Let’s be honest, there are so many opportunities to interfere with healthy habits. We have the best intentions, we follow through, we create space to treat our bodies well. But, inevitably, something changes, a life disruption, a celebration, a deadline, and our health once again takes a back-seat.
Setting up a sustainable plan means that you know these gaps will occur, but, you are prepared to handle them and have a plan to get back on track. This takes time. On the road to effective, sustainable change we first need to understand the situations that are most challenging, create a strategy to stay in control and recalibrate when we go off-course.
Situation: Stress is an everyday event. Whether work, financial, relationship or home related, life is complicated.
Solution: Develop a list of 5 stress-busters and keep it on your mirror, refrigerator, computer screen, phone. Make a habit of pulling out this list as soon as you find yourself in a stressful situation. This will serve as a reminder to engage in an activity and keep the stress-eating under control. My favorite stress-busters are sitting on a balance ball, going for a quick walk or flipping through a favorite magazine with a cup of tea.
Celebrations and Holidays
Situation: There is always an occasion to celebrate. We often think of the holidays as the space between Thanksgiving and New Years, but really there are many more: birthdays, vacations and anniversaries, Valentine’s Day, Halloween to name a few. Multiply this by everyone in your household, your friends and your work colleagues and you suddenly realize that every week has another holiday, another reason to celebrate and perhaps another store-bought cake.
Solution: Make space for non-food celebrations. Treat yourself to a gift rather than food. Bring healthy food to the celebrations or choose a location that will offer healthy options. Decide, in advance which splurges are worth-it and commit to that decision.
I Need this Food
Situation: Some foods are hard to give up. I get it. Your morning coffee with cream and sugar, diet soda, an evening cocktail, an afternoon unhealthy treat. If it is something you eat or drink regularly, especially daily, it may be a hard transition to make.

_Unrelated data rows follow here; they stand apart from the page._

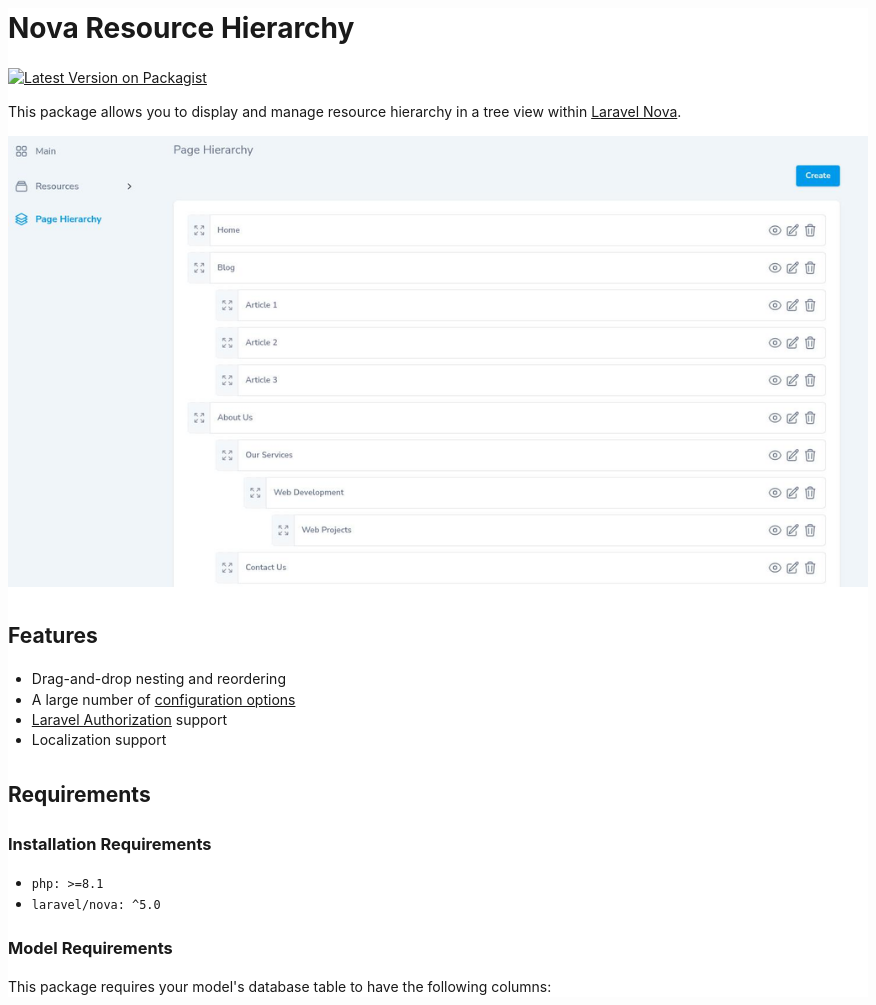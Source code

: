 # Nova Resource Hierarchy

[![Latest Version on Packagist](https://img.shields.io/packagist/v/bencolmer/nova-resource-hierarchy.svg?style=flat-square)](https://packagist.org/packages/bencolmer/nova-resource-hierarchy)


This package allows you to display and manage resource hierarchy in a tree view within [Laravel Nova](https://nova.laravel.com).

![Resource Hierarchy](docs/index.jpg)

## Features

- Drag-and-drop nesting and reordering
- A large number of [configuration options](#configuration)
- [Laravel Authorization](https://laravel.com/docs/master/authorization) support
- Localization support

## Requirements

### Installation Requirements

- `php: >=8.1`
- `laravel/nova: ^5.0`

### Model Requirements

This package requires your model's database table to have the following columns:
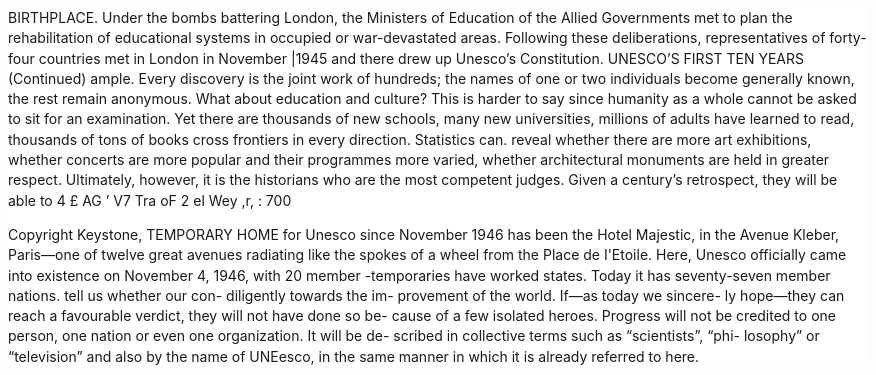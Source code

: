   
BIRTHPLACE. Under the bombs battering London, the 
Ministers of Education of the Allied Governments met to 
plan the rehabilitation of educational systems in occupied 
or war-devastated areas. Following these deliberations, 
representatives of forty-four countries met in London in 
November |1945 and there drew up Unesco’s Constitution. 
UNESCO’S FIRST 
TEN YEARS 
(Continued) 
ample. Every discovery is the joint work of hundreds; 
the names of one or two individuals become generally 
known, the rest remain anonymous. 
What about education and culture? This is harder to 
say since humanity as a whole cannot be asked to sit for 
an examination. Yet there are thousands of new schools, 
many new universities, millions of adults have learned to 
read, thousands of tons of books cross frontiers in every 
direction. Statistics can. reveal whether there are more 
art exhibitions, whether concerts are more popular and 
their programmes more varied, whether architectural 
monuments are held in greater respect. Ultimately, 
however, it is the historians who are the most competent 
judges. Given a century’s retrospect, they will be able to 
4 
£ AG ’ 
V7 Tra 
oF 2 el Wey ,r, 
: 700 
  
Copyright Keystone, TEMPORARY HOME for Unesco since November 1946 
has been the Hotel Majestic, in the Avenue Kleber, Paris—one 
of twelve great avenues radiating like the spokes of a wheel 
from the Place de I'Etoile. Here, Unesco officially came 
into existence on November 4, 1946, with 20 member 
-temporaries have worked 
states. Today it has seventy-seven member nations. 
tell us whether our con- 
diligently towards the im- 
provement of the world. 
If—as today we sincere- 
ly hope—they can reach 
a favourable verdict, they 
will not have done so be- 
cause of a few isolated 
heroes. Progress will not 
be credited to one person, 
one nation or even one 
organization. It will be de- 
scribed in collective terms 
such as “scientists”, “phi- 
losophy” or “television” and also by the name of UNEesco, 
in the same manner in which it is already referred to here.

Solution: Value your health above your habits. Recognize the foods that are simply not worth it and cut them out as a gift to yourself. Make other indulgences a treat as opposed to a habit.
I have been so good, I earned it
Situation: You have been so committed to diet and exercise all week. It’s been hard but you have conquered it. Now, you want to reward yourself and those cookies your office-pal baked are calling your name.
Solution: Exit food rewards. You can still have cake, wine, cookies, chocolate, whatever indulges you enjoy. But, have these as indulgence not a reward. Create incentives for yourself that you appreciate: a few dollars towards a new pair of shoes, a spa appointment, a new book. Create your own list. Don’t let food be a reward.
I will start over next week
Situation: You are off-routine but having fun. You want to keep having fun. Or perhaps its not fun but it takes so much work to get back on track, you just don’t have the energy.
Solution: Start over now. Take a break, go for a walk, drink a glass of water and create an immediate solution that puts you back on the track to better health.
Create health habits that are personal, specific and that you are able to maintain.